Peki Washington yönetimi, Amerikalı rahibin Türkiye’de hukuksuz biçimde haksız yere hapsedilmesinde olduğu gibi, Ankara’ya karşı başka mali önlemler alacak mı? Başkan Trump Türkiye’yi ekonomik olarak cezalandıracağı konusunda çok kesin konuştu. Türkiye bu tür yaptırımları kaldırabilecek durumda değil. Resmi olarak resesyona girerse, ekonomiyi kurtarmak için IMF’den kredi almak zorunda kalabilir. Kontroldan çıkmış bir enflasyon, denetimsiz bir işsizlik ve çok ciddi bir borç krizi kapınızda. Bence ekonomik olarak Türkiye son 20 yılın en zayıf dönemini yaşıyor.
Bu nedenle bence Sayın Erdoğan, iç politikada puan toplamak ya da Türk halkında Amerika ve NATO karşıtlığını körüklemek adına Türk ekonomisinde yıkım yaratmamaya çok dikkat etmeli.”
“Suudi Arabistan’ın S-400 satın almaya yönelik ilgisini nasıl değerlendiriyorsunuz? Sizce Amerika, Suudi Arabistan’a da yaptırım uygular mı?”
“Hindistan gibi Amerikan teknolojisini tehlikeye sokmayacak ülkelerin S-400 alımlarını, Amerika bir dereceye kadar görmezden gelmeye hazır. Ancak Suudi Arabistan bir başka konu. Zira yanı başındaki İsrail’de Amerikan F-35’leri var. Bence ister Suudi Arabistan’da, ister Türkiye’de konuşlu olsun F-35 teknolojisini tehlikeye sokacak her türlü S-400 sistemi Amerika’nın kırmızı çizgisidir, hiçbir müttefikimizin geçmemesini tercih ederiz. Ülkelerin savunma hedefleri için başka çözümler bulmaya çalışmaya hazırız. Ancak F-35’lere karşı S-400’ler, hangi ülkede olursa olsun Amerika’nın kırmızı çizgisidir.”

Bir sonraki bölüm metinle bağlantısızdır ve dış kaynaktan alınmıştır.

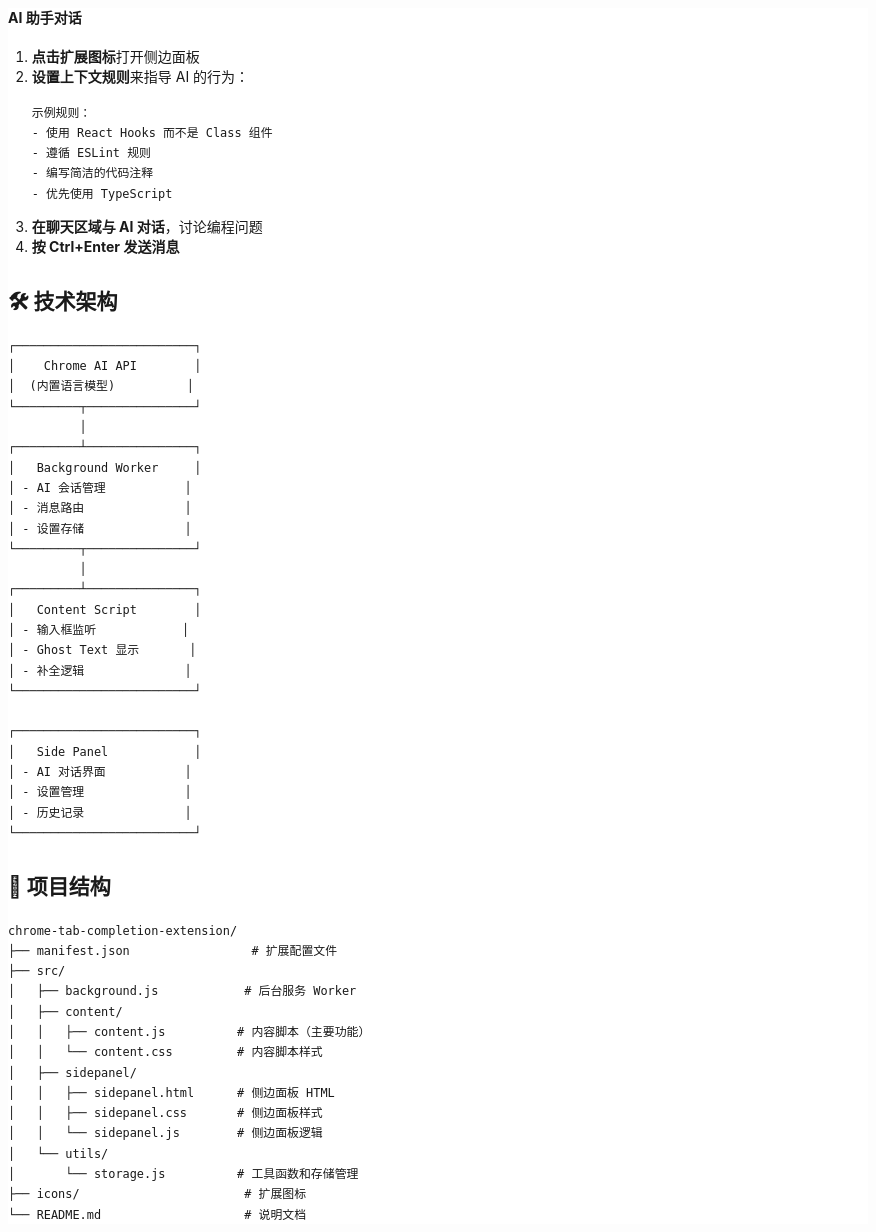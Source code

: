 #### AI 助手对话
1. **点击扩展图标**打开侧边面板
2. **设置上下文规则**来指导 AI 的行为：
   ```
   示例规则：
   - 使用 React Hooks 而不是 Class 组件
   - 遵循 ESLint 规则
   - 编写简洁的代码注释
   - 优先使用 TypeScript
   ```
3. **在聊天区域与 AI 对话**，讨论编程问题
4. **按 Ctrl+Enter 发送消息**

## 🛠️ 技术架构

```
┌─────────────────────────┐
│    Chrome AI API        │
│  (内置语言模型)          │
└─────────┬───────────────┘
          │
┌─────────┴───────────────┐
│   Background Worker     │
│ - AI 会话管理           │
│ - 消息路由              │
│ - 设置存储              │
└─────────┬───────────────┘
          │
┌─────────┴───────────────┐
│   Content Script        │
│ - 输入框监听            │
│ - Ghost Text 显示       │
│ - 补全逻辑              │
└─────────────────────────┘

┌─────────────────────────┐
│   Side Panel            │
│ - AI 对话界面           │
│ - 设置管理              │
│ - 历史记录              │
└─────────────────────────┘
```

## 📁 项目结构

```
chrome-tab-completion-extension/
├── manifest.json                 # 扩展配置文件
├── src/
│   ├── background.js            # 后台服务 Worker
│   ├── content/
│   │   ├── content.js          # 内容脚本（主要功能）
│   │   └── content.css         # 内容脚本样式
│   ├── sidepanel/
│   │   ├── sidepanel.html      # 侧边面板 HTML
│   │   ├── sidepanel.css       # 侧边面板样式
│   │   └── sidepanel.js        # 侧边面板逻辑
│   └── utils/
│       └── storage.js          # 工具函数和存储管理
├── icons/                       # 扩展图标
└── README.md                    # 说明文档
```
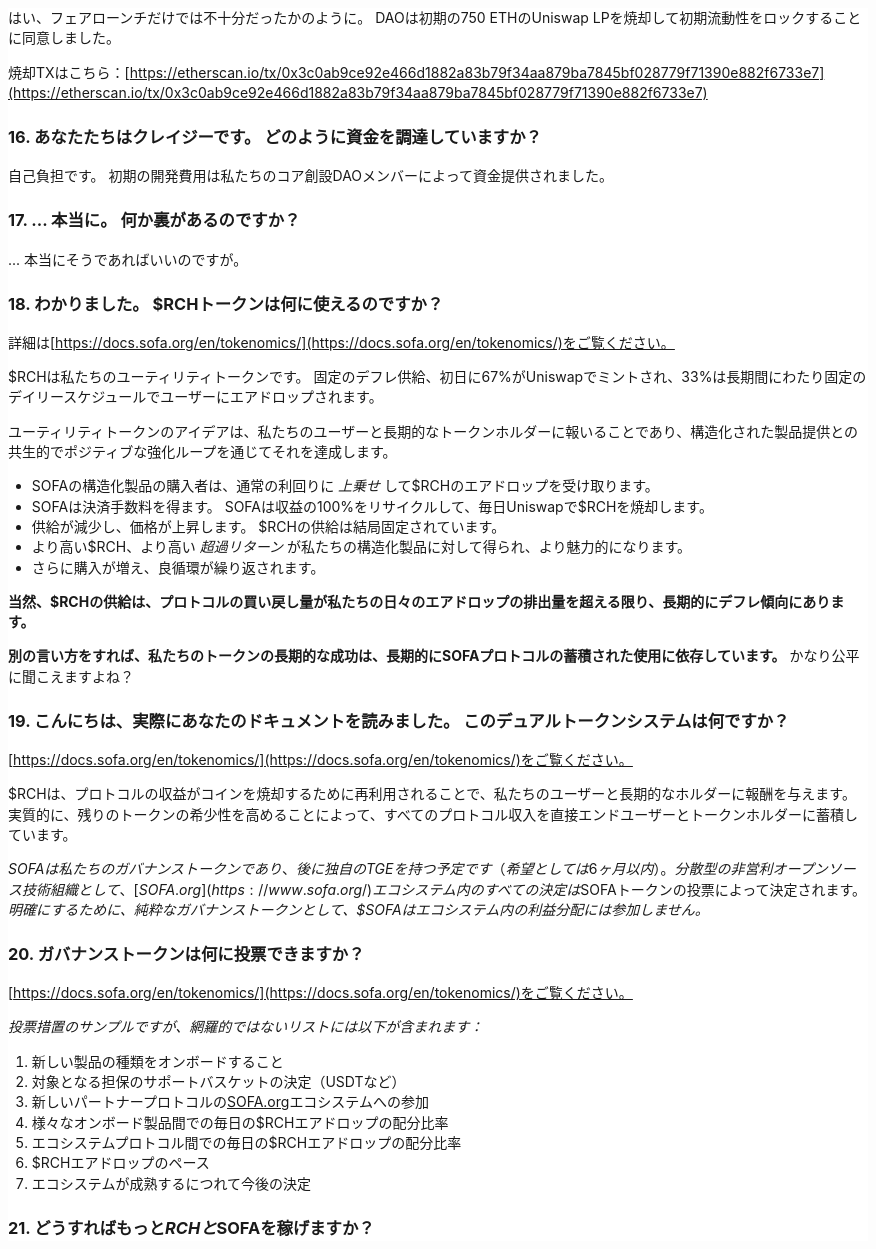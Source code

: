 はい、フェアローンチだけでは不十分だったかのように。 DAOは初期の750 ETHのUniswap LPを焼却して初期流動性をロックすることに同意しました。

焼却TXはこちら：[https://etherscan.io/tx/0x3c0ab9ce92e466d1882a83b79f34aa879ba7845bf028779f71390e882f6733e7](https://etherscan.io/tx/0x3c0ab9ce92e466d1882a83b79f34aa879ba7845bf028779f71390e882f6733e7)

### 16. あなたたちはクレイジーです。 どのように資金を調達していますか？

自己負担です。 初期の開発費用は私たちのコア創設DAOメンバーによって資金提供されました。

### 17. ... 本当に。 何か裏があるのですか？

... 本当にそうであればいいのですが。

### 18. わかりました。 $RCHトークンは何に使えるのですか？

詳細は[https://docs.sofa.org/en/tokenomics/](https://docs.sofa.org/en/tokenomics/)をご覧ください。

$RCHは私たちのユーティリティトークンです。 固定のデフレ供給、初日に67%がUniswapでミントされ、33%は長期間にわたり固定のデイリースケジュールでユーザーにエアドロップされます。

ユーティリティトークンのアイデアは、私たちのユーザーと長期的なトークンホルダーに報いることであり、構造化された製品提供との共生的でポジティブな強化ループを通じてそれを達成します。

- SOFAの構造化製品の購入者は、通常の利回りに _上乗せ_ して$RCHのエアドロップを受け取ります。
- SOFAは決済手数料を得ます。 SOFAは収益の100%をリサイクルして、毎日Uniswapで$RCHを焼却します。
- 供給が減少し、価格が上昇します。 $RCHの供給は結局固定されています。
- より高い$RCH、より高い _超過リターン_ が私たちの構造化製品に対して得られ、より魅力的になります。
- さらに購入が増え、良循環が繰り返されます。

**当然、$RCHの供給は、プロトコルの買い戻し量が私たちの日々のエアドロップの排出量を超える限り、長期的にデフレ傾向にあります。**

**別の言い方をすれば、私たちのトークンの長期的な成功は、長期的にSOFAプロトコルの蓄積された使用に依存しています。** かなり公平に聞こえますよね？

### 19. こんにちは、実際にあなたのドキュメントを読みました。 このデュアルトークンシステムは何ですか？

[https://docs.sofa.org/en/tokenomics/](https://docs.sofa.org/en/tokenomics/)をご覧ください。

$RCHは、プロトコルの収益がコインを焼却するために再利用されることで、私たちのユーザーと長期的なホルダーに報酬を与えます。 実質的に、残りのトークンの希少性を高めることによって、すべてのプロトコル収入を直接エンドユーザーとトークンホルダーに蓄積しています。

$SOFAは私たちのガバナンストークンであり、後に独自のTGEを持つ予定です（希望としては6ヶ月以内）。 分散型の非営利オープンソース技術組織として、[SOFA.org](https://www.sofa.org/)エコシステム内のすべての決定は$SOFAトークンの投票によって決定されます。 _明確にするために、純粋なガバナンストークンとして、$SOFAはエコシステム内の利益分配には参加しません。_

### 20. ガバナンストークンは何に投票できますか？

[https://docs.sofa.org/en/tokenomics/](https://docs.sofa.org/en/tokenomics/)をご覧ください。

_投票措置のサンプルですが、網羅的ではないリストには以下が含まれます：_

1. 新しい製品の種類をオンボードすること
2. 対象となる担保のサポートバスケットの決定（USDTなど）
3. 新しいパートナープロトコルの[SOFA.org](https://www.sofa.org/)エコシステムへの参加
4. 様々なオンボード製品間での毎日の$RCHエアドロップの配分比率
5. エコシステムプロトコル間での毎日の$RCHエアドロップの配分比率
6. $RCHエアドロップのペース
7. エコシステムが成熟するにつれて今後の決定

### 21. どうすればもっと$RCHと$SOFAを稼げますか？
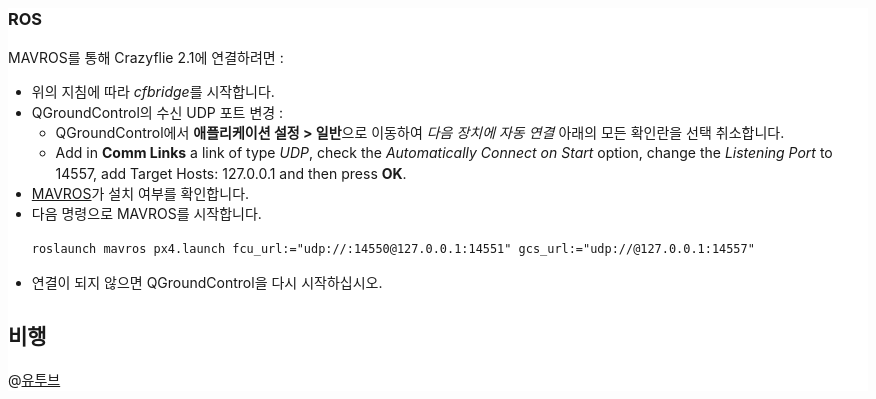 ### ROS

MAVROS를 통해 Crazyflie 2.1에 연결하려면 :

- 위의 지침에 따라 *cfbridge*를 시작합니다.
- QGroundControl의 수신 UDP 포트 변경 :
  - QGroundControl에서 **애플리케이션 설정 &gt; 일반**으로 이동하여 *다음 장치에 자동 연결* 아래의 모든 확인란을 선택 취소합니다.
  - Add in **Comm Links** a link of type *UDP*, check the *Automatically Connect on Start* option, change the *Listening Port* to 14557, add Target Hosts: 127.0.0.1 and then press **OK**.
- [MAVROS](https://github.com/mavlink/mavros/tree/master/mavros#installation)가 설치 여부를 확인합니다.
- 다음 명령으로 MAVROS를 시작합니다.
  ```
  roslaunch mavros px4.launch fcu_url:="udp://:14550@127.0.0.1:14551" gcs_url:="udp://@127.0.0.1:14557"
  ```
- 연결이 되지 않으면 QGroundControl을 다시 시작하십시오.

## 비행

@[유투브](https://www.youtube.com/watch?v=0qy7O3fVN2c)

“Sizce şu teori yakın gelecekte hayata geçer mi? Türkiye s-400 sistemini alır ve NATO’nun isteği doğrultusunda eğitim amaçlı kullanıma açar. Yunanistan’ın s-300’lerle yaptığı gibi. Bu mümkün mü?”
“Bence mümkün değil. Bu, Putin ile Erdoğan arasında gelişen ilişkinin olağandışı biçimde ihlali anlamına gelir. Bu alışverişin temelinde Vladimir Putin’in S-400 teknolojisini tehlikeye atmayacağı ve NATO’nun hizmetine açmayacağı konusunda Erdoğan’a olan güveni var. Ki biz, Rusya’nın S-300’leri ve daha eski teknolojilerini başarıyla inceledik. Rusya uçaksavar ve füzesavar sistemlerin ihracatında sözü geçen bir ülke olmak istiyor. Ve bence S-400’lerle de Amerikan üretimi patriotlarla ya da olası başka ülke sistemleriyle rekabete girmek istiyor. Bu yüzden hayır, askeri benzerlik anlamında Putin, S-400lerin liste başı kalmasını istiyor. Ayrıca Rusya, uçaksavar füzesavar sistemlerini geliştirmek isteyen her ülke için S-400lerin Amerikan patriotlarına tercih edilebilecek derecede iyi bir sistem olduğunu düşünüyor. Yani aslında burada iki silah üreticisinin basit bir rekabeti de mevcut ve eğer Türkiye, Rusya’nın zirve teknolojisi olan S-400lerle ilgili anlaşmasını ihlal ederse, bu Rusya-Türkiye ilişkilerinde ciddi bir kırılmaya neden olur. O nedenle kimsenin S-400’lerle ilgili böyle bir yöne kayacağını sanmıyorum.”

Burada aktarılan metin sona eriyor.